Content starts
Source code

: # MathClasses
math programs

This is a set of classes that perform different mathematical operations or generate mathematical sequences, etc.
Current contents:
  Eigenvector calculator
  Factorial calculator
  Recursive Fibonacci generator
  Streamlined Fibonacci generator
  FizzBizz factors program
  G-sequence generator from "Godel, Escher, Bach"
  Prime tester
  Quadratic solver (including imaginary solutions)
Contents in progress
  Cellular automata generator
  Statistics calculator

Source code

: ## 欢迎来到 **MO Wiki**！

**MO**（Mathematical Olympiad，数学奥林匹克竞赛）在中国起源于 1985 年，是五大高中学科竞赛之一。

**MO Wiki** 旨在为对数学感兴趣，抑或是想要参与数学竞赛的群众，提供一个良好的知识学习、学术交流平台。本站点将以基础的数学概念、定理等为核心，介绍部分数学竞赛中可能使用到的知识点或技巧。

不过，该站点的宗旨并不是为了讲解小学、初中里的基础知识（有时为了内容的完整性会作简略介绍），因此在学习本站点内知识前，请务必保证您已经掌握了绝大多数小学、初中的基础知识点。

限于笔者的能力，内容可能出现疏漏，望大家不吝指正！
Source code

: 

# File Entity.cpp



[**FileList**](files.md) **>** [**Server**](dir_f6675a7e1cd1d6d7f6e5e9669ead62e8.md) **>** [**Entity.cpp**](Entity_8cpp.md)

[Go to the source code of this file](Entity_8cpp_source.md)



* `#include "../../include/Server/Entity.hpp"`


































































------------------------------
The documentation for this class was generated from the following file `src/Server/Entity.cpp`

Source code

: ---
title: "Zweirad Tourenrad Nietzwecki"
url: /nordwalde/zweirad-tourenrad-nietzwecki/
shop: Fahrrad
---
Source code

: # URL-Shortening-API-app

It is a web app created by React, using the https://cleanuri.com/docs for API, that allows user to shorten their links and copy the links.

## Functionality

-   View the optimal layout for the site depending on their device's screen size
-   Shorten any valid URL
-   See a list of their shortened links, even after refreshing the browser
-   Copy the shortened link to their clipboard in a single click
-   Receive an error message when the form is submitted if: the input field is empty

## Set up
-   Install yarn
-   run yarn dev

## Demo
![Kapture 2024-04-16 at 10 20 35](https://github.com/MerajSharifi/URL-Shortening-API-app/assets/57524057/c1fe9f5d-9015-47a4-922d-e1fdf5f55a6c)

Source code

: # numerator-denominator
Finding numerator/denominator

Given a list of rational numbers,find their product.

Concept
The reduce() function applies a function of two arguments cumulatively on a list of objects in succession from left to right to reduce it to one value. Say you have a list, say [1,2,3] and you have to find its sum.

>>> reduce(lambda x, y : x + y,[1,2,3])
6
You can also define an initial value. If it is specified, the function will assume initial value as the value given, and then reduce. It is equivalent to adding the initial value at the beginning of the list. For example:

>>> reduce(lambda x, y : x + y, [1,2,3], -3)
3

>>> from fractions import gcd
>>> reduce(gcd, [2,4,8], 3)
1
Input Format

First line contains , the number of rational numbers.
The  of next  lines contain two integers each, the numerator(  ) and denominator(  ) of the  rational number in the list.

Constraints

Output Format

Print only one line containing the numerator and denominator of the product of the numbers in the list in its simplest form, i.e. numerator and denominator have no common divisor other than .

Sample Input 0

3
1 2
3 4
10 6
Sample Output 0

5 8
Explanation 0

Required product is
Content ends
* TASK ITEM
Write out all records exactly, keeping every detail.

* RESULT
Source code

: # MathClasses
math programs

This is a set of classes that perform different mathematical operations or generate mathematical sequences, etc.
Current contents:
  Eigenvector calculator
  Factorial calculator
  Recursive Fibonacci generator
  Streamlined Fibonacci generator
  FizzBizz factors program
  G-sequence generator from "Godel, Escher, Bach"
  Prime tester
  Quadratic solver (including imaginary solutions)
Contents in progress
  Cellular automata generator
  Statistics calculator

Source code

: ## 欢迎来到 **MO Wiki**！

**MO**（Mathematical Olympiad，数学奥林匹克竞赛）在中国起源于 1985 年，是五大高中学科竞赛之一。

**MO Wiki** 旨在为对数学感兴趣，抑或是想要参与数学竞赛的群众，提供一个良好的知识学习、学术交流平台。本站点将以基础的数学概念、定理等为核心，介绍部分数学竞赛中可能使用到的知识点或技巧。

不过，该站点的宗旨并不是为了讲解小学、初中里的基础知识（有时为了内容的完整性会作简略介绍），因此在学习本站点内知识前，请务必保证您已经掌握了绝大多数小学、初中的基础知识点。

限于笔者的能力，内容可能出现疏漏，望大家不吝指正！
Source code

: 

# File Entity.cpp



[**FileList**](files.md) **>** [**Server**](dir_f6675a7e1cd1d6d7f6e5e9669ead62e8.md) **>** [**Entity.cpp**](Entity_8cpp.md)

[Go to the source code of this file](Entity_8cpp_source.md)



* `#include "../../include/Server/Entity.hpp"`


































































------------------------------
The documentation for this class was generated from the following file `src/Server/Entity.cpp`

Source code

: ---
title: "Zweirad Tourenrad Nietzwecki"
url: /nordwalde/zweirad-tourenrad-nietzwecki/
shop: Fahrrad
---
Source code

: # URL-Shortening-API-app

It is a web app created by React, using the https://cleanuri.com/docs for API, that allows user to shorten their links and copy the links.

## Functionality

-   View the optimal layout for the site depending on their device's screen size
-   Shorten any valid URL
-   See a list of their shortened links, even after refreshing the browser
-   Copy the shortened link to their clipboard in a single click
-   Receive an error message when the form is submitted if: the input field is empty

## Set up
-   Install yarn
-   run yarn dev

## Demo
![Kapture 2024-04-16 at 10 20 35](https://github.com/MerajSharifi/URL-Shortening-API-app/assets/57524057/c1fe9f5d-9015-47a4-922d-e1fdf5f55a6c)

Source code

: # numerator-denominator
Finding numerator/denominator

Given a list of rational numbers,find their product.

Concept
The reduce() function applies a function of two arguments cumulatively on a list of objects in succession from left to right to reduce it to one value. Say you have a list, say [1,2,3] and you have to find its sum.

>>> reduce(lambda x, y : x + y,[1,2,3])
6
You can also define an initial value. If it is specified, the function will assume initial value as the value given, and then reduce. It is equivalent to adding the initial value at the beginning of the list. For example:

>>> reduce(lambda x, y : x + y, [1,2,3], -3)
3

>>> from fractions import gcd
>>> reduce(gcd, [2,4,8], 3)
1
Input Format

First line contains , the number of rational numbers.
The  of next  lines contain two integers each, the numerator(  ) and denominator(  ) of the  rational number in the list.

Constraints

Output Format

Print only one line containing the numerator and denominator of the product of the numbers in the list in its simplest form, i.e. numerator and denominator have no common divisor other than .

Sample Input 0

3
1 2
3 4
10 6
Sample Output 0

5 8
Explanation 0

Required product is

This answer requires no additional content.